"Степан Павлович Злобин. По обрывистому пути. Часть 1 " - читать интересную книгу автора

- Удивительный пес у вас! Ведь вон вы как поздно, а я косточек
принесла - и не смотрит! - защебетала она, словно это случилось не в сотый
раз.
- Хорошее воспитание, Агния Дмитриевна!
- И мы уже смеялись: интеллигент! - жеманясь, сказала хозяйка. -
Константин Константинович, мы с мужем вас просим пожаловать к нам на встречу
Нового года... Интересные барышни будут. Пирог ваш любимый...
- Не могу, Агния Дмитриевна, извините, обещал быть у редактора. Будет в
обиде! - отказался Коростелев.

- Вот жалость! А мы-то обрадовались, что вы возвратились,
понадеялись... Ну, раз уж к начальнику званы, то надо уважить! А то у нас,
знаете, барышни будут, прекрасные барышни, скромные, из хороших домов...
Потанцевали бы под граммофон. Ведь вы молодой, интересный...

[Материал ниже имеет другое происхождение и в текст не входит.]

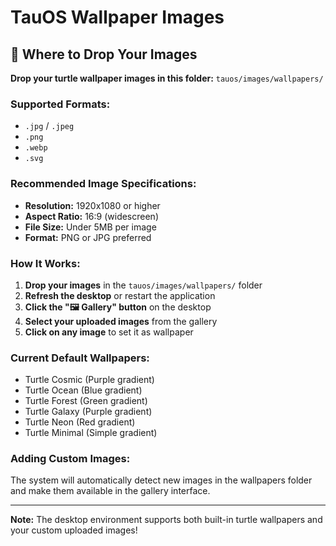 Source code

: # TauOS Wallpaper Images

## 📁 Where to Drop Your Images

**Drop your turtle wallpaper images in this folder:** `tauos/images/wallpapers/`

### Supported Formats:
- `.jpg` / `.jpeg`
- `.png`
- `.webp`
- `.svg`

### Recommended Image Specifications:
- **Resolution:** 1920x1080 or higher
- **Aspect Ratio:** 16:9 (widescreen)
- **File Size:** Under 5MB per image
- **Format:** PNG or JPG preferred

### How It Works:
1. **Drop your images** in the `tauos/images/wallpapers/` folder
2. **Refresh the desktop** or restart the application
3. **Click the "🖼️ Gallery" button** on the desktop
4. **Select your uploaded images** from the gallery
5. **Click on any image** to set it as wallpaper

### Current Default Wallpapers:
- Turtle Cosmic (Purple gradient)
- Turtle Ocean (Blue gradient)
- Turtle Forest (Green gradient)
- Turtle Galaxy (Purple gradient)
- Turtle Neon (Red gradient)
- Turtle Minimal (Simple gradient)

### Adding Custom Images:
The system will automatically detect new images in the wallpapers folder and make them available in the gallery interface.

---

**Note:** The desktop environment supports both built-in turtle wallpapers and your custom uploaded images!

- В фанты будут играть? - почему-то спросил, он.
- Без того уж нельзя. И гадать, конечно...
- Дядя Костя, оста-аньтесь! - певуче проклянчила румяненькая, как мать,
полненькая тринадцатилетняя гимназисточка, высунув личико из-за двери.
- Не могу, Зинуша, д...даже для вас, никак не могу! - решительно
отозвался Коростелев. - Мальчик, гулять! - крикнул он.
Пудель бросился в угол, схватил со стены цепочку с ошейником,
восторженно прыгнул передними лапами на живот журналиста и подал ошейник.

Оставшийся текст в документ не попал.